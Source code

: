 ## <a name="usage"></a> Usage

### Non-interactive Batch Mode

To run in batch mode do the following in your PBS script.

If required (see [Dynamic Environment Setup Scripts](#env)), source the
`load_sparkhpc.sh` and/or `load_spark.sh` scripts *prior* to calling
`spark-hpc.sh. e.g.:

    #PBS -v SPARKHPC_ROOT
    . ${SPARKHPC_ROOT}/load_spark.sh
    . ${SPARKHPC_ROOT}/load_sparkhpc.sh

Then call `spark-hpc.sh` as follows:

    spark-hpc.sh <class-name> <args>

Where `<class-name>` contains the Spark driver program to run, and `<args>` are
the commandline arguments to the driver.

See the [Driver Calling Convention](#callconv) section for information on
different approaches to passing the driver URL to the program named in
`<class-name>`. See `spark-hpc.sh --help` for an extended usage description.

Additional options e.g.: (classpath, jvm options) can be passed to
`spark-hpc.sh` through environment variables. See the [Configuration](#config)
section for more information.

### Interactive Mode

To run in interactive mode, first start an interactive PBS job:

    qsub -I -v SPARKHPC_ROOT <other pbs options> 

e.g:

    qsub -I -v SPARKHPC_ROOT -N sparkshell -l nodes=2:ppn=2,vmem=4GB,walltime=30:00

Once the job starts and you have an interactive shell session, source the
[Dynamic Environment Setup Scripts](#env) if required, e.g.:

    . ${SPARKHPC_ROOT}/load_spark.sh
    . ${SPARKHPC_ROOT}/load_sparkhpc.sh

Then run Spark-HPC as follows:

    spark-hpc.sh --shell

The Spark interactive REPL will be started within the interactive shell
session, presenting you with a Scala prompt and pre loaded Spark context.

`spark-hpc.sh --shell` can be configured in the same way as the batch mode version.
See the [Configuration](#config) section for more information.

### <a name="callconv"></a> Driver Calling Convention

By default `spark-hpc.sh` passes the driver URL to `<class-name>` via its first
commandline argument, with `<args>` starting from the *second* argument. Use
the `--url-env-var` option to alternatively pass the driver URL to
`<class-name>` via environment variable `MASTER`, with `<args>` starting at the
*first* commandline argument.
* * * * *
**What to produce**
In the listing above, find the line with "different approaches to" and the line with "The Spark interactive"; output exactly those lines and all lines between them.

**Answer space**
different approaches to passing the driver URL to the program named in
`<class-name>`. See `spark-hpc.sh --help` for an extended usage description.

Additional options e.g.: (classpath, jvm options) can be passed to
`spark-hpc.sh` through environment variables. See the [Configuration](#config)
section for more information.

### Interactive Mode

To run in interactive mode, first start an interactive PBS job:

    qsub -I -v SPARKHPC_ROOT <other pbs options> 

e.g:

    qsub -I -v SPARKHPC_ROOT -N sparkshell -l nodes=2:ppn=2,vmem=4GB,walltime=30:00

Once the job starts and you have an interactive shell session, source the
[Dynamic Environment Setup Scripts](#env) if required, e.g.:

    . ${SPARKHPC_ROOT}/load_spark.sh
    . ${SPARKHPC_ROOT}/load_sparkhpc.sh

Then run Spark-HPC as follows:

    spark-hpc.sh --shell

The Spark interactive REPL will be started within the interactive shell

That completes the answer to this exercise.